[Start of section]

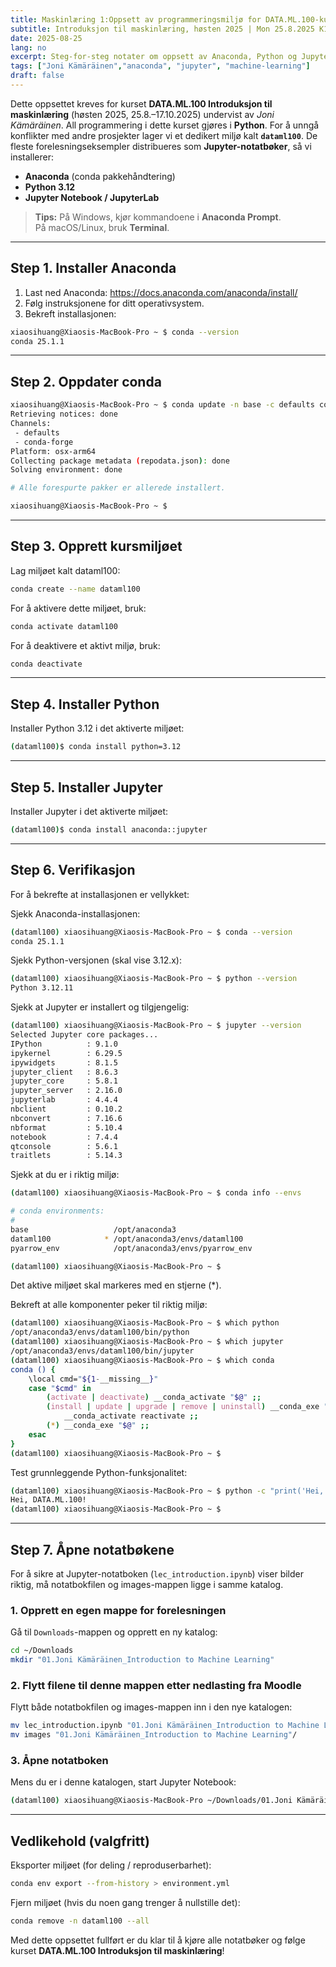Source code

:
 ```yaml
---
title: Maskinlæring 1:Oppsett av programmeringsmiljø for DATA.ML.100-kurset (macOS)
subtitle: Introduksjon til maskinlæring, høsten 2025 | Mon 25.8.2025 K1704
date: 2025-08-25
lang: no
excerpt: Steg-for-steg notater om oppsett av Anaconda, Python og Jupyter for DATA.ML.100 (Joni Kämäräinen).
tags: ["Joni Kämäräinen","anaconda", "jupyter", "machine-learning"]
draft: false
---
```


Dette oppsettet kreves for kurset **DATA.ML.100 Introduksjon til maskinlæring** (høsten 2025, 25.8.–17.10.2025) undervist av *Joni Kämäräinen*. All programmering i dette kurset gjøres i **Python**. For å unngå konflikter med andre prosjekter lager vi et dedikert miljø kalt **`dataml100`**. De fleste forelesningseksempler distribueres som **Jupyter-notatbøker**, så vi installerer:

- **Anaconda** (conda pakkehåndtering)  
- **Python 3.12**  
- **Jupyter Notebook / JupyterLab**

> **Tips:** På Windows, kjør kommandoene i **Anaconda Prompt**.  
> På macOS/Linux, bruk **Terminal**.

---


## Step 1. Installer Anaconda

1. Last ned Anaconda: <https://docs.anaconda.com/anaconda/install/>
2. Følg instruksjonene for ditt operativsystem.
3. Bekreft installasjonen:

```bash
xiaosihuang@Xiaosis-MacBook-Pro ~ $ conda --version
conda 25.1.1
```

---

## Step 2. Oppdater conda

```bash
xiaosihuang@Xiaosis-MacBook-Pro ~ $ conda update -n base -c defaults conda
Retrieving notices: done
Channels:
 - defaults
 - conda-forge
Platform: osx-arm64
Collecting package metadata (repodata.json): done
Solving environment: done

# Alle forespurte pakker er allerede installert.

xiaosihuang@Xiaosis-MacBook-Pro ~ $ 
```

---

## Step 3. Opprett kursmiljøet

Lag miljøet kalt dataml100:

```bash
conda create --name dataml100
```

For å aktivere dette miljøet, bruk:

```bash
conda activate dataml100
```

For å deaktivere et aktivt miljø, bruk:
```bash
conda deactivate
```
---

## Step 4. Installer Python

Installer Python 3.12 i det aktiverte miljøet:
```bash
(dataml100)$ conda install python=3.12
```

---

## Step 5. Installer Jupyter

Installer Jupyter i det aktiverte miljøet:

```bash
(dataml100)$ conda install anaconda::jupyter
```
---


## Step 6. Verifikasjon

For å bekrefte at installasjonen er vellykket:

Sjekk Anaconda-installasjonen:
```bash
(dataml100) xiaosihuang@Xiaosis-MacBook-Pro ~ $ conda --version
conda 25.1.1

```

Sjekk Python-versjonen (skal vise 3.12.x):
```bash
(dataml100) xiaosihuang@Xiaosis-MacBook-Pro ~ $ python --version
Python 3.12.11
```

Sjekk at Jupyter er installert og tilgjengelig:
```bash
(dataml100) xiaosihuang@Xiaosis-MacBook-Pro ~ $ jupyter --version
Selected Jupyter core packages...
IPython          : 9.1.0
ipykernel        : 6.29.5
ipywidgets       : 8.1.5
jupyter_client   : 8.6.3
jupyter_core     : 5.8.1
jupyter_server   : 2.16.0
jupyterlab       : 4.4.4
nbclient         : 0.10.2
nbconvert        : 7.16.6
nbformat         : 5.10.4
notebook         : 7.4.4
qtconsole        : 5.6.1
traitlets        : 5.14.3
```

Sjekk at du er i riktig miljø:
```bash
(dataml100) xiaosihuang@Xiaosis-MacBook-Pro ~ $ conda info --envs

# conda environments:
#
base                   /opt/anaconda3
dataml100            * /opt/anaconda3/envs/dataml100 
pyarrow_env            /opt/anaconda3/envs/pyarrow_env

(dataml100) xiaosihuang@Xiaosis-MacBook-Pro ~ $ 
```
Det aktive miljøet skal markeres med en stjerne (*).


Bekreft at alle komponenter peker til riktig miljø:
```bash
(dataml100) xiaosihuang@Xiaosis-MacBook-Pro ~ $ which python
/opt/anaconda3/envs/dataml100/bin/python
(dataml100) xiaosihuang@Xiaosis-MacBook-Pro ~ $ which jupyter
/opt/anaconda3/envs/dataml100/bin/jupyter
(dataml100) xiaosihuang@Xiaosis-MacBook-Pro ~ $ which conda
conda () {
	\local cmd="${1-__missing__}"
	case "$cmd" in
		(activate | deactivate) __conda_activate "$@" ;;
		(install | update | upgrade | remove | uninstall) __conda_exe "$@" || \return
			__conda_activate reactivate ;;
		(*) __conda_exe "$@" ;;
	esac
}
(dataml100) xiaosihuang@Xiaosis-MacBook-Pro ~ $ 
```

Test grunnleggende Python-funksjonalitet:
```bash
(dataml100) xiaosihuang@Xiaosis-MacBook-Pro ~ $ python -c "print('Hei, DATA.ML.100!')"
Hei, DATA.ML.100!
(dataml100) xiaosihuang@Xiaosis-MacBook-Pro ~ $ 
```


---

## Step 7. Åpne notatbøkene

For å sikre at Jupyter-notatboken (`lec_introduction.ipynb`) viser bilder riktig, må notatbokfilen og images-mappen ligge i samme katalog.

### 1. Opprett en egen mappe for forelesningen
Gå til `Downloads`-mappen og opprett en ny katalog:

```bash
cd ~/Downloads
mkdir "01.Joni Kämäräinen_Introduction to Machine Learning"
```

### 2. Flytt filene til denne mappen etter nedlasting fra Moodle
Flytt både notatbokfilen og images-mappen inn i den nye katalogen:
```bash
mv lec_introduction.ipynb "01.Joni Kämäräinen_Introduction to Machine Learning"/
mv images "01.Joni Kämäräinen_Introduction to Machine Learning"/
```

### 3. Åpne notatboken
Mens du er i denne katalogen, start Jupyter Notebook:
```bash
(dataml100) xiaosihuang@Xiaosis-MacBook-Pro ~/Downloads/01.Joni Kämäräinen_Introduction to Machine Learning  $ jupyter notebook lec_introduction.ipynb
```

---

## Vedlikehold (valgfritt)

Eksporter miljøet (for deling / reproduserbarhet):

```bash
conda env export --from-history > environment.yml
```

Fjern miljøet (hvis du noen gang trenger å nullstille det):

```bash
conda remove -n dataml100 --all
```

Med dette oppsettet fullført er du klar til å kjøre alle notatbøker og følge kurset **DATA.ML.100 Introduksjon til maskinlæring**!
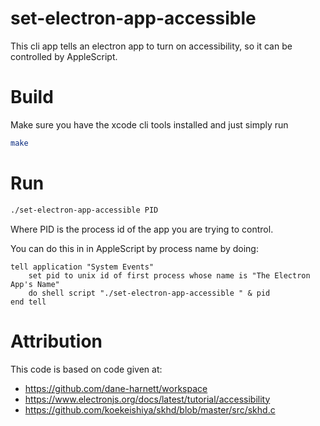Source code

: # set-electron-app-accessible

This cli app tells an electron app to turn on accessibility, so it can be controlled by AppleScript.

# Build

Make sure you have the xcode cli tools installed and just simply run

```bash
make
```

# Run

```bash
./set-electron-app-accessible PID
```

Where PID is the process id of the app you are trying to control.

You can do this in in AppleScript by process name by doing:
```applescript
tell application "System Events"
    set pid to unix id of first process whose name is "The Electron App's Name"
    do shell script "./set-electron-app-accessible " & pid
end tell
```

# Attribution

This code is based on code given at:
* https://github.com/dane-harnett/workspace
* https://www.electronjs.org/docs/latest/tutorial/accessibility
* https://github.com/koekeishiya/skhd/blob/master/src/skhd.c
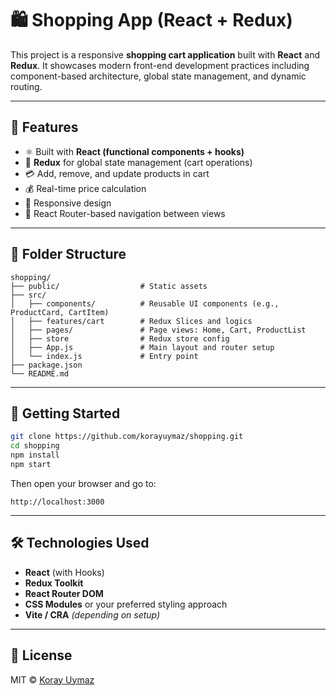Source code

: # 🛍️ Shopping App (React + Redux)

This project is a responsive **shopping cart application** built with **React** and **Redux**. It showcases modern front-end development practices including component-based architecture, global state management, and dynamic routing.

---

## 🚀 Features

- ⚛️ Built with **React (functional components + hooks)**
- 🛒 **Redux** for global state management (cart operations)
- 💳 Add, remove, and update products in cart
- 💰 Real-time price calculation
- 📱 Responsive design
- 🧭 React Router-based navigation between views

---

## 📁 Folder Structure

```
shopping/
├── public/                  # Static assets
├── src/
│   ├── components/          # Reusable UI components (e.g., ProductCard, CartItem)
│   ├── features/cart        # Redux Slices and logics
│   ├── pages/               # Page views: Home, Cart, ProductList
│   ├── store                # Redux store config
│   ├── App.js               # Main layout and router setup
│   └── index.js             # Entry point
├── package.json
└── README.md
```

---

## 🧪 Getting Started

```bash
git clone https://github.com/korayuymaz/shopping.git
cd shopping
npm install
npm start
```

Then open your browser and go to:

```
http://localhost:3000
```

---

## 🛠️ Technologies Used

- **React** (with Hooks)  
- **Redux Toolkit**  
- **React Router DOM**  
- **CSS Modules** or your preferred styling approach  
- **Vite / CRA** *(depending on setup)*

---

## 📄 License

MIT © [Koray Uymaz](https://github.com/korayuymaz)
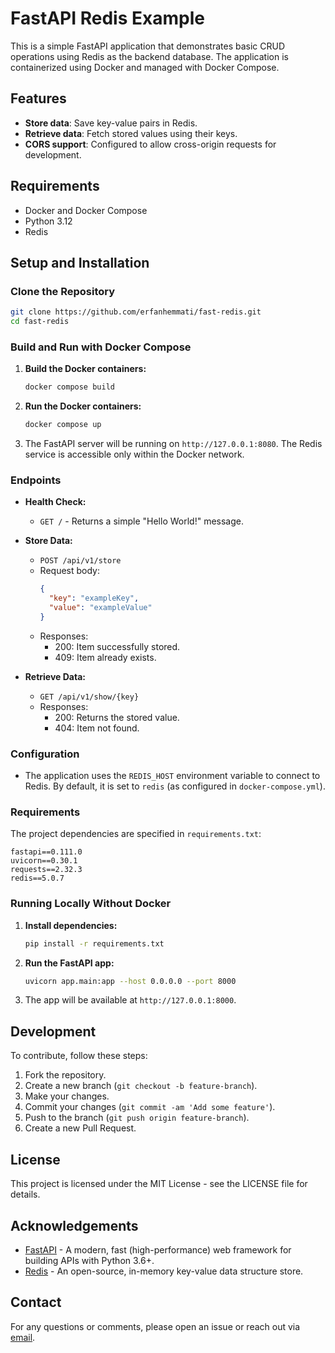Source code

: 
# FastAPI Redis Example

This is a simple FastAPI application that demonstrates basic CRUD operations using Redis as the backend database. The application is containerized using Docker and managed with Docker Compose.

## Features

- **Store data**: Save key-value pairs in Redis.
- **Retrieve data**: Fetch stored values using their keys.
- **CORS support**: Configured to allow cross-origin requests for development.

## Requirements

- Docker and Docker Compose
- Python 3.12
- Redis

## Setup and Installation

### Clone the Repository

```bash
git clone https://github.com/erfanhemmati/fast-redis.git
cd fast-redis
```

### Build and Run with Docker Compose

1. **Build the Docker containers:**

   ```bash
   docker compose build
   ```

2. **Run the Docker containers:**

   ```bash
   docker compose up
   ```

3. The FastAPI server will be running on `http://127.0.0.1:8080`. The Redis service is accessible only within the Docker network.

### Endpoints

- **Health Check:**
  - `GET /` - Returns a simple "Hello World!" message.

- **Store Data:**
  - `POST /api/v1/store`
  - Request body:
    ```json
    {
      "key": "exampleKey",
      "value": "exampleValue"
    }
    ```
  - Responses:
    - 200: Item successfully stored.
    - 409: Item already exists.

- **Retrieve Data:**
  - `GET /api/v1/show/{key}`
  - Responses:
    - 200: Returns the stored value.
    - 404: Item not found.

### Configuration

- The application uses the `REDIS_HOST` environment variable to connect to Redis. By default, it is set to `redis` (as configured in `docker-compose.yml`).

### Requirements

The project dependencies are specified in `requirements.txt`:

```
fastapi==0.111.0
uvicorn==0.30.1
requests==2.32.3
redis==5.0.7
```

### Running Locally Without Docker

1. **Install dependencies:**

   ```bash
   pip install -r requirements.txt
   ```

2. **Run the FastAPI app:**

   ```bash
   uvicorn app.main:app --host 0.0.0.0 --port 8000
   ```

3. The app will be available at `http://127.0.0.1:8000`.

## Development

To contribute, follow these steps:

1. Fork the repository.
2. Create a new branch (`git checkout -b feature-branch`).
3. Make your changes.
4. Commit your changes (`git commit -am 'Add some feature'`).
5. Push to the branch (`git push origin feature-branch`).
6. Create a new Pull Request.

## License

This project is licensed under the MIT License - see the LICENSE file for details.

## Acknowledgements

- [FastAPI](https://fastapi.tiangolo.com/) - A modern, fast (high-performance) web framework for building APIs with Python 3.6+.
- [Redis](https://redis.io/) - An open-source, in-memory key-value data structure store.

## Contact

For any questions or comments, please open an issue or reach out via [email](mailto:e.hemmati.19@gmail.com).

[End of section]

State the number of lines in the records that contain the string "update". Nothing else is needed.

▶ [Response area] 3